BenediktBurger commented 1 year ago

Basically this leads to a more general question: Do we (always) require Components to acknowledge messages, technically and/or content-wise?

jsonrpc allows a user to specify during a request, whether he wants a response ("id" is not null) or not ("id" is null). That gives us (and our users) the flexibility to request a response, if we want one, and to forego a response, if we do not need it. Some requests should always require a response (e.g. reading some property), but that is the user's responsibility.

For this, we could restrict this to one- or two-frame messages, where the two-frame messages are reserved for acknowledgement-requests.

Similarly to above, I see it in the user's responsibility, if he sends more than one request (we should not forget, that jronrpc allows more than one command in a single message, but all commands might be executed in any order!) to make sure, that errors are handled properly. Nobody is forced to use a combined message, if they deem it dangerous.

The most important backdraw (regarding the protocol specification) is, that all Components have to iterate through all frames instead of looking at the first frame only.

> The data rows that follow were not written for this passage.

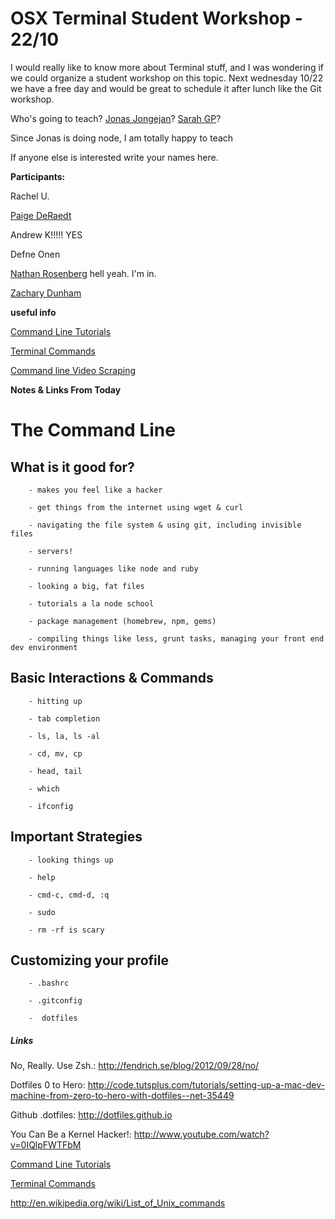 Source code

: # OSX Terminal Student Workshop - 22/10

I would really like to know more about Terminal stuff, and I was wondering if we could organize a student workshop on this topic. Next wednesday 10/22 we have a free day and would be great to schedule it after lunch like the Git workshop.

Who's going to teach? [Jonas Jongejan](/ep/profile/DSJ4bUjGZcw)? [Sarah GP](/ep/profile/oVnErnsAFGD)?

Since Jonas is doing node, I am totally happy to teach

If anyone else is interested write your names here.

**Participants:**

Rachel U.

[Paige DeRaedt](/ep/profile/AfnxjAVtwB7)

Andrew K!!!!! YES

Defne Onen 

[Nathan Rosenberg](/ep/profile/CkflVlmZZlt) hell yeah. I'm in. 

[Zachary Dunham](/ep/profile/okfl7kqsZvK)

**useful info**

[Command Line Tutorials](/di3UJGBdVag)

[Terminal Commands](/H6uQmnRhip7)

[Command line Video Scraping](/vK7XoSiXFa1)

**Notes & Links From Today**

# The Command Line        

## What is it good for?

        - makes you feel like a hacker

        - get things from the internet using wget & curl

        - navigating the file system & using git, including invisible files

        - servers!

        - running languages like node and ruby

        - looking a big, fat files

        - tutorials a la node school

        - package management (homebrew, npm, gems)

        - compiling things like less, grunt tasks, managing your front end dev environment

## Basic Interactions & Commands

        - hitting up

        - tab completion

        - ls, la, ls -al        

        - cd, mv, cp  

        - head, tail

        - which

        - ifconfig

## Important Strategies

        - looking things up

        - help

        - cmd-c, cmd-d, :q 

        - sudo

        - rm -rf is scary

## Customizing your profile

        - .bashrc

        - .gitconfig 

        -  dotfiles

##### Links

No, Really. Use Zsh.: [](http://fendrich.se/blog/2012/09/28/no/)http://fendrich.se/blog/2012/09/28/no/

Dotfiles 0 to Hero: [](http://code.tutsplus.com/tutorials/setting-up-a-mac-dev-machine-from-zero-to-hero-with-dotfiles--net-35449)http://code.tutsplus.com/tutorials/setting-up-a-mac-dev-machine-from-zero-to-hero-with-dotfiles--net-35449

Github .dotfiles: [](http://dotfiles.github.io)http://dotfiles.github.io

You Can Be a Kernel Hacker!: [](http://www.youtube.com/watch?v=0IQlpFWTFbM)http://www.youtube.com/watch?v=0IQlpFWTFbM

[Command Line Tutorials](/di3UJGBdVag)

[Terminal Commands](/H6uQmnRhip7)

[](http://en.wikipedia.org/wiki/List_of_Unix_commands)http://en.wikipedia.org/wiki/List_of_Unix_commands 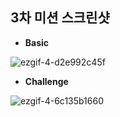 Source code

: ## 3차 미션 스크린샷 
- **Basic**

![ezgif-4-d2e992c45f](https://user-images.githubusercontent.com/58925260/159248524-8107129e-437c-443a-ae41-df63a8b60b0b.gif)

- **Challenge**

![ezgif-4-6c135b1660](https://user-images.githubusercontent.com/58925260/159248719-408b0c24-d491-43e8-9227-92519adcd345.gif)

bklebel commented 1 year ago

Ok, I forgot that from reading the jsonrpc specs, it sounds good to me to leave that to a user to decide.

The most important backdraw (regarding the protocol specification) is, that all Components have to iterate through all frames instead of looking at the first frame only.

I don't quite understand what you want to say with that, please elaborate on it

BenediktBurger commented 1 year ago

The most important backdraw (regarding the protocol specification) is, that all Components have to iterate through all frames instead of looking at the first frame only.

If we allow more than one frame with commands, then all Components have to iterate through all frames, i.e. they have to implement a loop. If we allow just a single frame with commands, the Components do not have to implement that loop.

An alternative could be, that our "message type" indicator can contain "single json" (obligatory to implement for LECO compliance), "multi json" (more than one json frame), and possibly binary or user defined types.

bilderbuchi commented 1 year ago

If we allow just a single frame with commands, the Components do not have to implement that loop.

In the spirit of limiting complexity, and avoiding getting bogged down to much with things to decide/flesh out, may I suggest that we err on the side of strictness/fewest features first. This is easier to extend later (e.g. in a v2 of LECO), compared to adding restrictions afterwards. Then, when the protocol has seen some use and we collected experience, we are in a better place to judge the trade-offs for the more flexible variants.

I.e., here maybe just allow single frames for now, and relax that later when we know more.

BenediktBurger commented 1 year ago

I agree with @bilderbuchi .

So we merge?

bklebel commented 1 year ago

With #55 resolved, I would agree with @bmoneke, we can merge this.